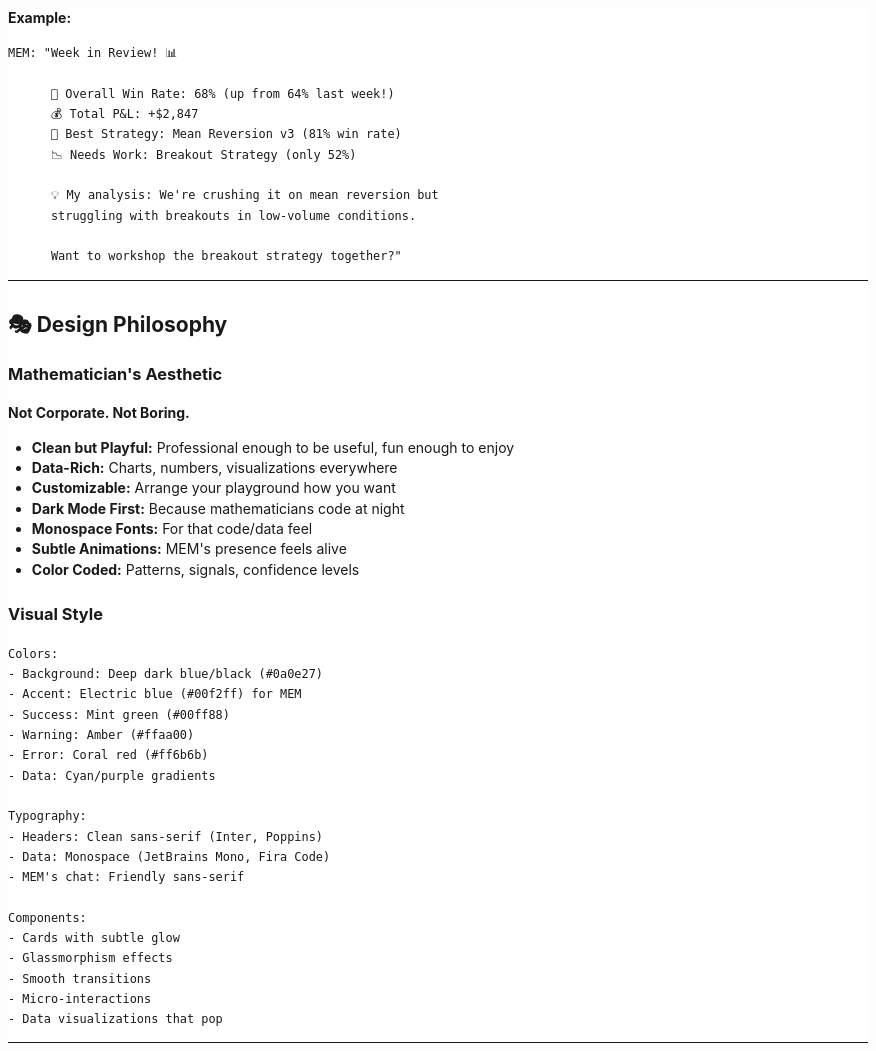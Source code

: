 **Example:**
```
MEM: "Week in Review! 📊
      
      🎯 Overall Win Rate: 68% (up from 64% last week!)
      💰 Total P&L: +$2,847
      🚀 Best Strategy: Mean Reversion v3 (81% win rate)
      📉 Needs Work: Breakout Strategy (only 52%)
      
      💡 My analysis: We're crushing it on mean reversion but 
      struggling with breakouts in low-volume conditions. 
      
      Want to workshop the breakout strategy together?"
```

---

## 🎭 Design Philosophy

### Mathematician's Aesthetic

**Not Corporate. Not Boring.**

- **Clean but Playful:** Professional enough to be useful, fun enough to enjoy
- **Data-Rich:** Charts, numbers, visualizations everywhere
- **Customizable:** Arrange your playground how you want
- **Dark Mode First:** Because mathematicians code at night
- **Monospace Fonts:** For that code/data feel
- **Subtle Animations:** MEM's presence feels alive
- **Color Coded:** Patterns, signals, confidence levels

### Visual Style

```
Colors:
- Background: Deep dark blue/black (#0a0e27)
- Accent: Electric blue (#00f2ff) for MEM
- Success: Mint green (#00ff88)
- Warning: Amber (#ffaa00)
- Error: Coral red (#ff6b6b)
- Data: Cyan/purple gradients

Typography:
- Headers: Clean sans-serif (Inter, Poppins)
- Data: Monospace (JetBrains Mono, Fira Code)
- MEM's chat: Friendly sans-serif

Components:
- Cards with subtle glow
- Glassmorphism effects
- Smooth transitions
- Micro-interactions
- Data visualizations that pop
```

---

== Required action ==
Could you return the listing above exactly, minus its pictures?

== Solution ==
Source code

: **Example:**
```
MEM: "Week in Review! 📊
      
      🎯 Overall Win Rate: 68% (up from 64% last week!)
      💰 Total P&L: +$2,847
      🚀 Best Strategy: Mean Reversion v3 (81% win rate)
      📉 Needs Work: Breakout Strategy (only 52%)
      
      💡 My analysis: We're crushing it on mean reversion but 
      struggling with breakouts in low-volume conditions. 
      
      Want to workshop the breakout strategy together?"
```

---

## 🎭 Design Philosophy

### Mathematician's Aesthetic

**Not Corporate. Not Boring.**

- **Clean but Playful:** Professional enough to be useful, fun enough to enjoy
- **Data-Rich:** Charts, numbers, visualizations everywhere
- **Customizable:** Arrange your playground how you want
- **Dark Mode First:** Because mathematicians code at night
- **Monospace Fonts:** For that code/data feel
- **Subtle Animations:** MEM's presence feels alive
- **Color Coded:** Patterns, signals, confidence levels

### Visual Style

```
Colors:
- Background: Deep dark blue/black (#0a0e27)
- Accent: Electric blue (#00f2ff) for MEM
- Success: Mint green (#00ff88)
- Warning: Amber (#ffaa00)
- Error: Coral red (#ff6b6b)
- Data: Cyan/purple gradients

Typography:
- Headers: Clean sans-serif (Inter, Poppins)
- Data: Monospace (JetBrains Mono, Fira Code)
- MEM's chat: Friendly sans-serif

Components:
- Cards with subtle glow
- Glassmorphism effects
- Smooth transitions
- Micro-interactions
- Data visualizations that pop
```

---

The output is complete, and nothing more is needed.